My bias is towards the customer side: how is DataFox currently being used by Oracle customers? Janmaat shared the example of a marketing technology company in San Francisco, one that is taking a "very novel" approach to territory design. Usually, sales leadership assigns territories in a pretty static way, perhaps on a yearly basis. But using DataFox, this company is incorporating third party data with internal stats like win rates. Janmaat:
It's a much more data-driven way to score companies, to make sure that each of their reps gets the same amount of tier 1 and tier 2 accounts.

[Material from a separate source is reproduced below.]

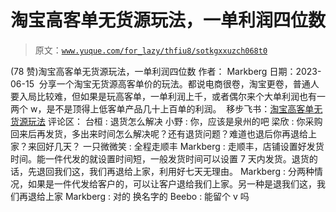 # 淘宝高客单无货源玩法，一单利润四位数

> 原文：[`www.yuque.com/for_lazy/thfiu8/sotkgxxuzch068t0`](https://www.yuque.com/for_lazy/thfiu8/sotkgxxuzch068t0)

<ne-h2 id="1298d560" data-lake-id="1298d560"><ne-heading-ext><ne-heading-anchor></ne-heading-anchor><ne-heading-fold></ne-heading-fold></ne-heading-ext><ne-heading-content><ne-text id="u36948f09">(78 赞)淘宝高客单无货源玩法，一单利润四位数</ne-text></ne-heading-content></ne-h2> <ne-p id="u94ab62ab" data-lake-id="u94ab62ab"><ne-text id="u2fef3ab7">作者： Markberg</ne-text></ne-p> <ne-p id="u243fd281" data-lake-id="u243fd281"><ne-text id="ua2ca086b">日期：2023-06-15</ne-text></ne-p> <ne-p id="u29c00172" data-lake-id="u29c00172"><ne-text id="udf38a51f"> 分享一个淘宝无货源高客单价的玩法。都说电商很卷，淘宝更卷，普通人要入局比较难，但如果是玩高客单，一单利润上千，或者偶尔来个大单利润也有一两个 w，是不是顶得上低客单产品几十上百单的利润。</ne-text></ne-p> <ne-p id="u7c473937" data-lake-id="u7c473937"><ne-text id="u69ed0975"> 移步飞书：</ne-text>[<ne-text id="uc14c7bf8">淘宝高客单无货源玩法</ne-text>](https://iv6ghbv3yvs.feishu.cn/docx/N3dadKnkqohfjSxc12wcTKfpnHc)</ne-p> <ne-hole id="u18586255" data-lake-id="u18586255"><ne-card data-card-name="hr" data-card-type="block" id="cyKN8" data-event-boundary="card"><ne-p id="uae90bda4" data-lake-id="uae90bda4"><ne-text id="u09128a11">评论区：</ne-text></ne-p> <ne-p id="uf6b70baa" data-lake-id="uf6b70baa"><ne-text id="u432377af">台桓 : 退货怎么解决</ne-text> <ne-text id="u9b4f1545">小野 : 你，应该是泉州的吧</ne-text> <ne-text id="u53bc38c1">梁欣 : 你采购回来后再发货，多出来时间怎么解决呢？还有退货问题？难道也退后你再退给上家？来回好几天？</ne-text> <ne-text id="u0190a285">一只微微笑 : 全程走顺丰</ne-text> <ne-text id="ud1033737">Markberg : 走顺丰，店铺设置好发货时间。能一件代发的就设置时间短，一般发货时间可以设置 7 天内发货。退货的话，先退回我们这，我们再退给上家，利用好七天无理由。</ne-text> <ne-text id="u1b93ba60">Markberg : 分两种情况，如果是一件代发给客户的，可以让客户退给我们上家。另一种是退我们这，我们再退给上家</ne-text> <ne-text id="u33fc2a5b">Markberg : 对的</ne-text> <ne-text id="uf3e34df6">换名字的 Beebo : 能留个 v 吗</ne-text></ne-p></ne-card></ne-hole>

But that's not the most compelling part:
What's most interesting though, is that when Oracle Datafox detects a new account, that for whatever reason newly satisfies certain criteria and to make it a great target, it will dynamically enter that territory. Either sales ops or the account executive gets pinged for that opportunity. So instead of a once a year exercise, it dynamically updates territories. They've seen tremendous results in terms of conversion rates and in deal size.
My take
Any discussion of applied "AI" must get into terminology definitions, ethics and data security. We must also justify how stakeholders' lives are made better - and how algorithmic bias can be minimized. We didn't get into all those topics on the panel, but you'll see plenty of that in diginomica's ongoing AI coverage.
Most customers I talked with at Oracle MBX/CX were still laying the groundwork for the use of "smart" applications - they were knee deep in business transformations and cloud transitions. But ibvi, the company I noted above, is full speed ahead. I'll write up their use case soon, but Oracle would do well to invest even further in that relationship. By putting AI, chat, and conversational tools to the true test of individuals who can't do their jobs any other way, ibvi provides Oracle with a chance to press ahead on designing AI for all.
Of course, customers on older Oracle releases must do rigorous roadmap evaluation to determine what next-gen capabilities they are eligible for, and which AI features require cloud or platform upgrades. Then there is the AI/data science skills issue that customers must consider - which is where Oracle's out-of-the-box AI features will be welcomed.
As a fairly accomplished buzzword-phobe, I could live without some of the Oracle AI lingo around "dynamic signals" and "smart data" and such. Nor do I believe that algorithmic models are becoming commodities just yet.
I can think of recommendation engines that are pretty darn good, some of which are designed by companies Oracle probably wouldn't want me to name here. To be fair, Swan was careful to hedge that comment - he wasn't really denigrating the value of AI models, as much as he was advocating for data platforms.
As for Oracle's contention about data variety/volume/quality being the core requirement for AI, I'm on board. I'm sick of chatbots without customer context. I'm done with "targeted" emails that are just blasts and techno-prayers. Whether that data infusion from the extended enterprise becomes the AI differentiator for Oracle, time will tell.